◆ TASK REQUIREMENTS ◆
Find every line with the string "https" in the material below and copy it.

◆ DATA PROVIDED ◆
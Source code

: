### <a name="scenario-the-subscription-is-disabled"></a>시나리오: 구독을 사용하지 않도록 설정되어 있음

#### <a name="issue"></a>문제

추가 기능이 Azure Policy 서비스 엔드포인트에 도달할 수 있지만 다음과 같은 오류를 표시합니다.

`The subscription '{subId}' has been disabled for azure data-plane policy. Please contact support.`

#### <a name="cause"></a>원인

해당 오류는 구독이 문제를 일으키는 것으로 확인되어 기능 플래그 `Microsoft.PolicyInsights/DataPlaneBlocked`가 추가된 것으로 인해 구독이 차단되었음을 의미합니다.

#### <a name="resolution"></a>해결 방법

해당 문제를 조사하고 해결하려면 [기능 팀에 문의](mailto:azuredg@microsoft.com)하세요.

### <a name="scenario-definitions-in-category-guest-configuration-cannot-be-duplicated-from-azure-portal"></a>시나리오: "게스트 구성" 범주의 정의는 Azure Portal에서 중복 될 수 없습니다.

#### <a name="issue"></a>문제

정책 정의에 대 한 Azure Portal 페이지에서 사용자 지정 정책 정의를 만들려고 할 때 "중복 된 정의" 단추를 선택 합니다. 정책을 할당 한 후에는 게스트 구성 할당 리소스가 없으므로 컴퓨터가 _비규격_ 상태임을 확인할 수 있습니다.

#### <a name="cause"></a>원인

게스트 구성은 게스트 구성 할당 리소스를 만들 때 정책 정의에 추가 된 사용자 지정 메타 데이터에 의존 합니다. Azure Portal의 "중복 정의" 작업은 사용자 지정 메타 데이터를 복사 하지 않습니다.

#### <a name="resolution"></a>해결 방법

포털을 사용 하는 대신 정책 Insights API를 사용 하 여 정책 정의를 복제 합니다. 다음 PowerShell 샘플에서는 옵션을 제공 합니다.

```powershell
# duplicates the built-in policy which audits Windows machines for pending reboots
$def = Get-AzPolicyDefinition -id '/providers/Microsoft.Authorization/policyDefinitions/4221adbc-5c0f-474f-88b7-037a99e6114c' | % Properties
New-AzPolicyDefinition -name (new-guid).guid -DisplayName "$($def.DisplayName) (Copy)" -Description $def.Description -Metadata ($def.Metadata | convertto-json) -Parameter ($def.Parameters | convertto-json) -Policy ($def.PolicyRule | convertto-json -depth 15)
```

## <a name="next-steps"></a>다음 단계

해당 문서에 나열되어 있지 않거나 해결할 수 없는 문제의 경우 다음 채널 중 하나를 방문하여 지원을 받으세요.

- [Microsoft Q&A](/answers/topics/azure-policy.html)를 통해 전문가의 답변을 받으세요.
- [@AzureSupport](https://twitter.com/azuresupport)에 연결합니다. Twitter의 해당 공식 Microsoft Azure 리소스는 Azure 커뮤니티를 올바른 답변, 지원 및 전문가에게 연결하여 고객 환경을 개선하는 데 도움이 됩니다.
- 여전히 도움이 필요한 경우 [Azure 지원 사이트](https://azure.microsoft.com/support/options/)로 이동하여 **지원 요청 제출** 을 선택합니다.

◆ COMPLETED TASK ◆
- [@AzureSupport](https://twitter.com/azuresupport)에 연결합니다. Twitter의 해당 공식 Microsoft Azure 리소스는 Azure 커뮤니티를 올바른 답변, 지원 및 전문가에게 연결하여 고객 환경을 개선하는 데 도움이 됩니다.
- 여전히 도움이 필요한 경우 [Azure 지원 사이트](https://azure.microsoft.com/support/options/)로 이동하여 **지원 요청 제출** 을 선택합니다.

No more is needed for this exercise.